Figure 1.4: Replication duplicates all transactions on a stand­by server. In the event of a server or storage failure on the primary devices, the stand­by devices can be rapidly deployed.

Replication supports disaster recovery as well as continuous availability. Stand‐by servers may be located in different offices or data centers from the primary site. This helps to mitigate the risk of site‐specific threats, such as fire and flooding, to the primary site.

Data‐Driven Requirements

The type and volume of data we have drives some recovery management requirements. Factors such as how long we can function without certain types of data and how long we can wait before data is restored have long been fundamental issues. The increasing volumes of data are also driving the need for more cost‐effective storage strategies such as data deduplication. Expectations for continuous availability and the needs of disaster recovery are well met by replication technologies. In addition to these data‐drive requirements, the day‐to‐day operations required to maintain an IT infrastructure are also the source of recovery management requirements.

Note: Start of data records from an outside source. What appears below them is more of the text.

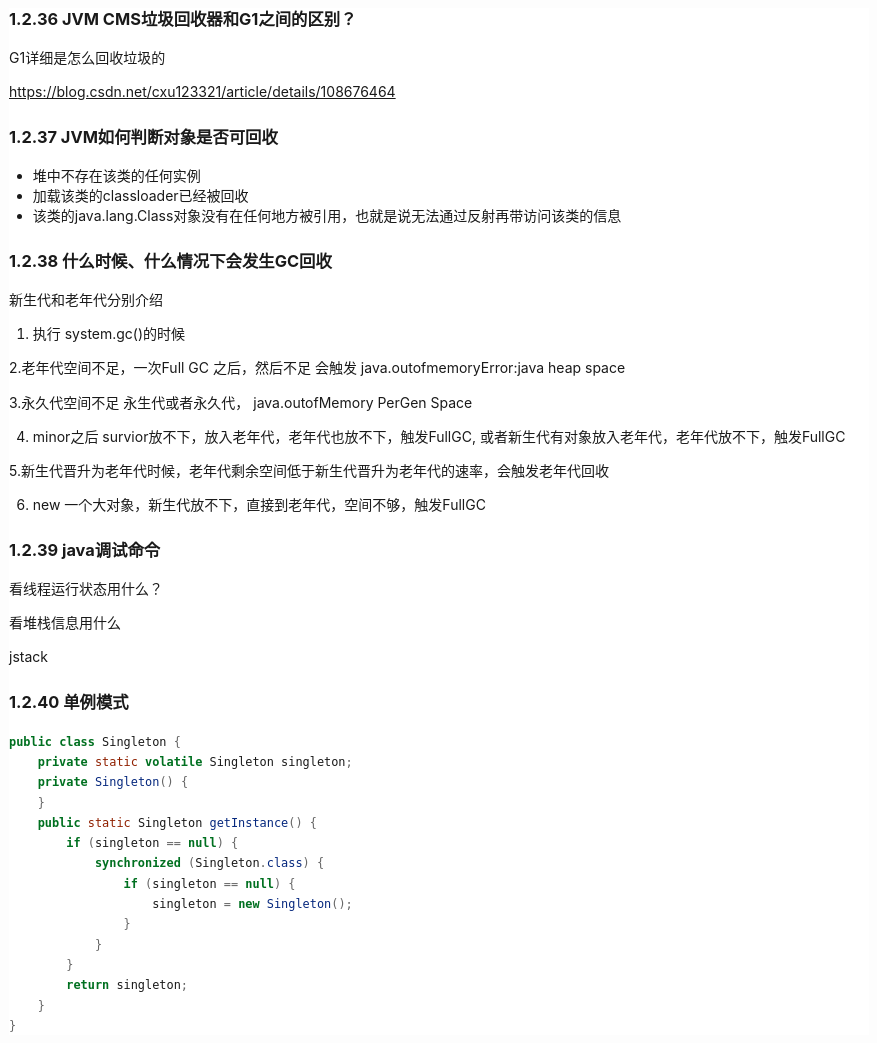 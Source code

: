    





### 1.2.36 JVM CMS垃圾回收器和G1之间的区别？

G1详细是怎么回收垃圾的

https://blog.csdn.net/cxu123321/article/details/108676464

### 1.2.37 JVM如何判断对象是否可回收

- 堆中不存在该类的任何实例
- 加载该类的classloader已经被回收
- 该类的java.lang.Class对象没有在任何地方被引用，也就是说无法通过反射再带访问该类的信息

### 1.2.38 什么时候、什么情况下会发生GC回收

新生代和老年代分别介绍

1. 执行 system.gc()的时候

2.老年代空间不足，一次Full GC 之后，然后不足 会触发 java.outofmemoryError:java heap space

3.永久代空间不足    永生代或者永久代， java.outofMemory  PerGen Space

4. minor之后 survior放不下，放入老年代，老年代也放不下，触发FullGC, 或者新生代有对象放入老年代，老年代放不下，触发FullGC

5.新生代晋升为老年代时候，老年代剩余空间低于新生代晋升为老年代的速率，会触发老年代回收

6. new 一个大对象，新生代放不下，直接到老年代，空间不够，触发FullGC




### 1.2.39 java调试命令

看线程运行状态用什么？

看堆栈信息用什么

jstack





### 1.2.40 单例模式

```java
public class Singleton {
    private static volatile Singleton singleton;
    private Singleton() {
    }
    public static Singleton getInstance() {
        if (singleton == null) {
            synchronized (Singleton.class) {
                if (singleton == null) {
                    singleton = new Singleton();
                }
            }
        }
        return singleton;
    }
}
```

Understanding Operations‐Driven Requirements

Operations‐driven requirements focus on the implementation aspects of recovery management. These are the issues that systems administrators and IT managers have to consider when formulating the best way to implement the data‐driven and business strategy–driven requirements. Three commonly‐encountered types of requirements are:

  • Effective and efficient operational management
  • Opportunities and constraints with virtual environments
  • Application‐specific backup requirements

We will delve into the technical details of these and other operation issues in Chapters 2 and 3, so we will just introduce some of the most salient elements of these issues here.

Effective and Efficient Operational Management

In an ideal world, recovery management procedures require minimal manual intervention, especially with backups, replication, and other ongoing tasks. Even in our less‐than‐ideal world, backup procedures and disaster recovery preparations should be as automated as possible for two reasons. The more automated the procedure, the less opportunity for human error. Backups can be scheduled for automatic execution. Logs can be generated for future reference. Errors can be flagged and generate alerts to notify systems administrators.

Restoring data and services can be automated as well. When replication is used, automatic failover to a stand‐by server can be enabled, at least with some replication systems. A drawback of this type of rapid failover is a potentially more complex configuration. For example, an additional service may be required to detect the failure of the primary server and automatically redirect service to the stand‐by server. Alternatively, if automatic failover is not used, a systems administrator could manually update a local domain name server to map a domain name to the stand‐by server instead of the primary server.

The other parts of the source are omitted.